YOUR GOAL | Go through the material below, find each line with the word "should", and copy those lines.
----------
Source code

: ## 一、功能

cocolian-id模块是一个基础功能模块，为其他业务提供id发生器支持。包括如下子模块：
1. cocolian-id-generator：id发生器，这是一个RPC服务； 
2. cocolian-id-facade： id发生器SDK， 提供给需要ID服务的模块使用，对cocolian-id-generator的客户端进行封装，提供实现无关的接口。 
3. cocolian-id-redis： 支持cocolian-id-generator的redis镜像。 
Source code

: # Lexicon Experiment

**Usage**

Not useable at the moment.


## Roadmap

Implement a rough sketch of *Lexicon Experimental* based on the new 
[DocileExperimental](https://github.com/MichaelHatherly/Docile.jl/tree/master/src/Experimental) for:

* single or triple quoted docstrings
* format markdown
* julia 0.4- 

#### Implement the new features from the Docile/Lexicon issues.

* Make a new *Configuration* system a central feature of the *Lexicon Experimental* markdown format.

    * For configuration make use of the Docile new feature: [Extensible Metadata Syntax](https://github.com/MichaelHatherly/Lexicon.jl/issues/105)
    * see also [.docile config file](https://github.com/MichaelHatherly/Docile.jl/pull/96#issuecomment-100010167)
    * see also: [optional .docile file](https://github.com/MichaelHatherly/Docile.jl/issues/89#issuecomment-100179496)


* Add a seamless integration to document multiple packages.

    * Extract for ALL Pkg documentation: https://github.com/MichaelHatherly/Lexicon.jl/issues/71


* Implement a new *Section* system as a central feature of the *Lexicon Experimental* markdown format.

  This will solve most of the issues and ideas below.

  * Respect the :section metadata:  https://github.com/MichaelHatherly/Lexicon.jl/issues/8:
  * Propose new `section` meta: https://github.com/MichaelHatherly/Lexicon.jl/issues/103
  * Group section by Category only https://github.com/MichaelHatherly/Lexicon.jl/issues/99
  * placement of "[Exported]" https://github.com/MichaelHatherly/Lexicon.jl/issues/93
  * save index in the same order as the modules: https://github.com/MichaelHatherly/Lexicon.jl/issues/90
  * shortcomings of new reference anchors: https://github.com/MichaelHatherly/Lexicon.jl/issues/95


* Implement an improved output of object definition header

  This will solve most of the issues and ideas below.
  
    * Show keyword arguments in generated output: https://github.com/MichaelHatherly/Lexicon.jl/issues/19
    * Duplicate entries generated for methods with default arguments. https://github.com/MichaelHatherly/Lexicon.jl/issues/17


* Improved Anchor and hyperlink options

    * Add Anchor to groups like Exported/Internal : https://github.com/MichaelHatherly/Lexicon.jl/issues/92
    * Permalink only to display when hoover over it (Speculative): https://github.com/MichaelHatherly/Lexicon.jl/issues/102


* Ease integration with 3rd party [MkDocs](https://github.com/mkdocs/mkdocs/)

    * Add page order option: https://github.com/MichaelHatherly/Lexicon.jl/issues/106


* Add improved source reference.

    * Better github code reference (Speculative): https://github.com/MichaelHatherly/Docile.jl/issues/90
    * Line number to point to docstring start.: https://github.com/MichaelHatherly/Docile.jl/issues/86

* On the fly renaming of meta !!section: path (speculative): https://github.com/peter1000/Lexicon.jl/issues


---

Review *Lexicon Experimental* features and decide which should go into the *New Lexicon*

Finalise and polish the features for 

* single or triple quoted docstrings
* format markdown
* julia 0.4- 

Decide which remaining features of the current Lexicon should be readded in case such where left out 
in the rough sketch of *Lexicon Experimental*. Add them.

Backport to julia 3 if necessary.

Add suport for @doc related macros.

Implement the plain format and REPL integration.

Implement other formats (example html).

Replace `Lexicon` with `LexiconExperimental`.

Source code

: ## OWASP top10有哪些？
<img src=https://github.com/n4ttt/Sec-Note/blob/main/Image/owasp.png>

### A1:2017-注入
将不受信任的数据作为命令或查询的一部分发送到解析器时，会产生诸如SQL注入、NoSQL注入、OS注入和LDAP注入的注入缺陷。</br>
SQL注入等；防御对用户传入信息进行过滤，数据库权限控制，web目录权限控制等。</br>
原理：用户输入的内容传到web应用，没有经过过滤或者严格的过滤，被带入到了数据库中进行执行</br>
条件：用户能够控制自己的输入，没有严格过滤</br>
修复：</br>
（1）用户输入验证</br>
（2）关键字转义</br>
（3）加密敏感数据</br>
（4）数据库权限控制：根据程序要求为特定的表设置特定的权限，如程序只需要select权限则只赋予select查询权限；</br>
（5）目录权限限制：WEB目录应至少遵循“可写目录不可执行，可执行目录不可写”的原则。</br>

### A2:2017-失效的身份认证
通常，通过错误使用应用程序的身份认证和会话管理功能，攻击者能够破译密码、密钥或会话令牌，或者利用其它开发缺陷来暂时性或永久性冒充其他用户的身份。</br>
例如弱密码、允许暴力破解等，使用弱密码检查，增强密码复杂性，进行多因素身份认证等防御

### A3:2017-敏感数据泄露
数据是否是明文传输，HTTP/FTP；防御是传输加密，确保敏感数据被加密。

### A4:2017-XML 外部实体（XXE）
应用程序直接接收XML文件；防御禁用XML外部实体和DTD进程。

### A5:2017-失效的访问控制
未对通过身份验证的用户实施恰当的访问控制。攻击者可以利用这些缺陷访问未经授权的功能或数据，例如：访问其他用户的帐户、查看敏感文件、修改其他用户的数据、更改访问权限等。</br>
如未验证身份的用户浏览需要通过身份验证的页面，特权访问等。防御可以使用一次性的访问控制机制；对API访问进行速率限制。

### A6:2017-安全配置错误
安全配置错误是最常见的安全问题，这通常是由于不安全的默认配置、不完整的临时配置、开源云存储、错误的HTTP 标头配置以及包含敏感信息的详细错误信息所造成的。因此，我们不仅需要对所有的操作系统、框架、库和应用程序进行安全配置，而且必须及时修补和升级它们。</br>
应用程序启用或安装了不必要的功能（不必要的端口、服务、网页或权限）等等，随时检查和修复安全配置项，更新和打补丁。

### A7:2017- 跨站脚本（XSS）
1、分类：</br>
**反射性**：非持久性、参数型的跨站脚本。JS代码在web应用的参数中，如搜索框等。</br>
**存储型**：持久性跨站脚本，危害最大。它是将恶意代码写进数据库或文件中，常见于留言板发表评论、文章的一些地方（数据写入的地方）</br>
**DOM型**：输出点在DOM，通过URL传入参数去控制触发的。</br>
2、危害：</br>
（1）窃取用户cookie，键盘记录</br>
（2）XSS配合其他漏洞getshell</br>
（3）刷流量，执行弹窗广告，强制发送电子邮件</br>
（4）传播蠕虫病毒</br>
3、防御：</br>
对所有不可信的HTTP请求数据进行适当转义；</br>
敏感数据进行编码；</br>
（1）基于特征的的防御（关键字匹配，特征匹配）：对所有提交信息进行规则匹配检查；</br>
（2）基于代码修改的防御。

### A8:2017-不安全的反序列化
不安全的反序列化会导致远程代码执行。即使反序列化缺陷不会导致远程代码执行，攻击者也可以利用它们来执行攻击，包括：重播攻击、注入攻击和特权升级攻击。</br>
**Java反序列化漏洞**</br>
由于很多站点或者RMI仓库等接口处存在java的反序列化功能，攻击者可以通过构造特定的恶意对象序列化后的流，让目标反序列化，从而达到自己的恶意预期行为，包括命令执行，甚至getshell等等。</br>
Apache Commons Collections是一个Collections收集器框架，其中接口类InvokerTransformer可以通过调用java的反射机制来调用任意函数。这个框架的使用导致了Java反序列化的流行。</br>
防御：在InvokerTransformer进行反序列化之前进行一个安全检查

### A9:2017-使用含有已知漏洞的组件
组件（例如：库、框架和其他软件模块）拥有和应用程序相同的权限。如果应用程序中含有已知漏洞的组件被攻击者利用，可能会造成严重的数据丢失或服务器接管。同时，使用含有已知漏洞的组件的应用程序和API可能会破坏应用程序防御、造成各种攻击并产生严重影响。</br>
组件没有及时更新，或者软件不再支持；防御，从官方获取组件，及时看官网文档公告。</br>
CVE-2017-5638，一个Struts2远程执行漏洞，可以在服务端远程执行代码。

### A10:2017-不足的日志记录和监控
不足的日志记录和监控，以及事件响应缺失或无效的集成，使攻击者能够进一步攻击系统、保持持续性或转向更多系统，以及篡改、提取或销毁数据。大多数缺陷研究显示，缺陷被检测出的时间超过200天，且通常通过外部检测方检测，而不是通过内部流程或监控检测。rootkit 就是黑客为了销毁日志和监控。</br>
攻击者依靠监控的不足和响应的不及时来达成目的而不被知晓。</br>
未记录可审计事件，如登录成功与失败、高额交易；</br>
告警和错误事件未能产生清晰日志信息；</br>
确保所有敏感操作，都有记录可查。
----------
RESPONSE TO THE TASK |
Review *Lexicon Experimental* features and decide which should go into the *New Lexicon*
Decide which remaining features of the current Lexicon should be readded in case such where left out 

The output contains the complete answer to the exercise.